There's an interesting piece of rightwing propaganda about Annise Parker's recent executive order to ban discrimination on the basis of sexual orientation, gender identity, and gender expression in the city of Houston people have been linking to. Nothing really controversial, just banning discrimination in a way many Americans think is already protected, except for one little thing:
Furthermore, Welch takes issue with how the mayor so easily brushed off the will of the people.
In 1995, Houston voters had passed ballot measures prohibiting the extension of special rights based on sexual behavior. They did the same in 2001.
"She (Parker) is now acting by decree to impose her agenda in direct contrast to those votes," commented Welch.
Unbelievable - she's acting like she has some sort of authority in Houston! Who does she think died and left her in charge? To think she struts around like she has some sort of power in that city. Obviously the will of the people isn't expressed in the most recent election, but in ballot initiatives from a decade ago on issues germane but not the same as the one being discussed. And everyone knows mayors are not allowed to sign executive orders until they've been approved by rightwingers.
What a bitch.
The rest of the piece is about the bathroom issue (men in dresses raping America's pre-pubescent daughters) and touches briefly on lawsuits, although it doesn't discuss it all that much. It's largely incoherent on a policy level, but that's never stopped these folks before.
The larger framing is how the article sets up a "Christian vs. gay" identity battle. Instead of this being about antidiscrimination policy, this is a zero-sum game in which one side is going to have to lose. They see themselves as a little army battling us, another little army, in which any gain for us is going to be illegitimate since they think every American agrees with them no matter what polling shows.
Anything we win is going to be portrayed as an attack on them, something that'll have disproportionately huge consequences. The story of how antidiscrimination legislation will cause nuclear winter is secondary - they feel that us winning means that they're being attacked.
On a national level, the right has already been working overtime to come up with reasons why Obama doesn't legitimately have any power (he's Kenyan, America's a center-right nation, a couple armed and angry protesters who somehow represent everyone showed up at a few town hall meetings).
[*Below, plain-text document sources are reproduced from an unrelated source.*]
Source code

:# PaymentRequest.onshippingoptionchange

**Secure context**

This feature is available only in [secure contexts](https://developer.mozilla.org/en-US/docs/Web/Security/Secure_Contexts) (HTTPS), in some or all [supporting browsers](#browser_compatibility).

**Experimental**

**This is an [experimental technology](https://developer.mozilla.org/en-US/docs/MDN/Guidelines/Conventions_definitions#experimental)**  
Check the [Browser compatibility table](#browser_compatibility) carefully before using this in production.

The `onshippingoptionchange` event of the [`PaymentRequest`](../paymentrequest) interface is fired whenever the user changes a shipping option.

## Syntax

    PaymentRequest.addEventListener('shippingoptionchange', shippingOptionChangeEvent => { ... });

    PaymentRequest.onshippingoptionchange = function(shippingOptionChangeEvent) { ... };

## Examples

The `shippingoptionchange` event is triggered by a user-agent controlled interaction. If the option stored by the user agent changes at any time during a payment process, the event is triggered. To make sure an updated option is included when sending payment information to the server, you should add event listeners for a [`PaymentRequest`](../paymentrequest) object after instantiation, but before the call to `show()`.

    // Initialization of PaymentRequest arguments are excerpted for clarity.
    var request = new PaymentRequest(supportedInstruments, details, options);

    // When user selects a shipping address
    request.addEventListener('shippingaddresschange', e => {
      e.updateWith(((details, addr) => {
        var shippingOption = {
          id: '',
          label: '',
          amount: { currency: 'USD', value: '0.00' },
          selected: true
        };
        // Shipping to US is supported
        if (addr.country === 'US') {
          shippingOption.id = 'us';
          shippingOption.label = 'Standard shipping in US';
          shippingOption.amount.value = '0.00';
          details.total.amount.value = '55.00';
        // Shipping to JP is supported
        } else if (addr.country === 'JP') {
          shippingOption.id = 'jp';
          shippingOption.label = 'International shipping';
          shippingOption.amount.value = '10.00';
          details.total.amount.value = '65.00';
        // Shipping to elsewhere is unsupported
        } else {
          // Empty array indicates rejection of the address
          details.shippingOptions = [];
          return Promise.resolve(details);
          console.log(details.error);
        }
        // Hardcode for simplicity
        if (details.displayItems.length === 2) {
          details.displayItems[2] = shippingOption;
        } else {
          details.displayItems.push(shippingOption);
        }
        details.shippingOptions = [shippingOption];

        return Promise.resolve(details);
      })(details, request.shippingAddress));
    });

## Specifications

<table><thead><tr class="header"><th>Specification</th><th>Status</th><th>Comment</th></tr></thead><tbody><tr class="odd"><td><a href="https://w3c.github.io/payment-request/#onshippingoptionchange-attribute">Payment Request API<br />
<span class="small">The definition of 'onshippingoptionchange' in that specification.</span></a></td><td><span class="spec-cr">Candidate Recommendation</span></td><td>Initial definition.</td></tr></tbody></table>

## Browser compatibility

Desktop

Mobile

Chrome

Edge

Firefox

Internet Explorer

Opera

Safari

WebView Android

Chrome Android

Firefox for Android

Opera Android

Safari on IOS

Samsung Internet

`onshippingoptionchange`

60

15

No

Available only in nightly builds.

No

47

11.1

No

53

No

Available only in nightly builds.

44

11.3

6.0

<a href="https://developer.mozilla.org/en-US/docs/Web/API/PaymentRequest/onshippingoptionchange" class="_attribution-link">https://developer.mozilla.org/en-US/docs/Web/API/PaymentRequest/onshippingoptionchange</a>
They're ready for this battle even if they haven't really been talking about it.
If the Senate seriously takes up ENDA this year, these protestors won't be enough to stop it. But anyone can predict what they're going to do, and how much the media is going to enjoy a "Obama vs. real American Christians" story. If we wondering about the reticence, this is the main reason why it's there even though ENDA polls extraordinarily well nationally.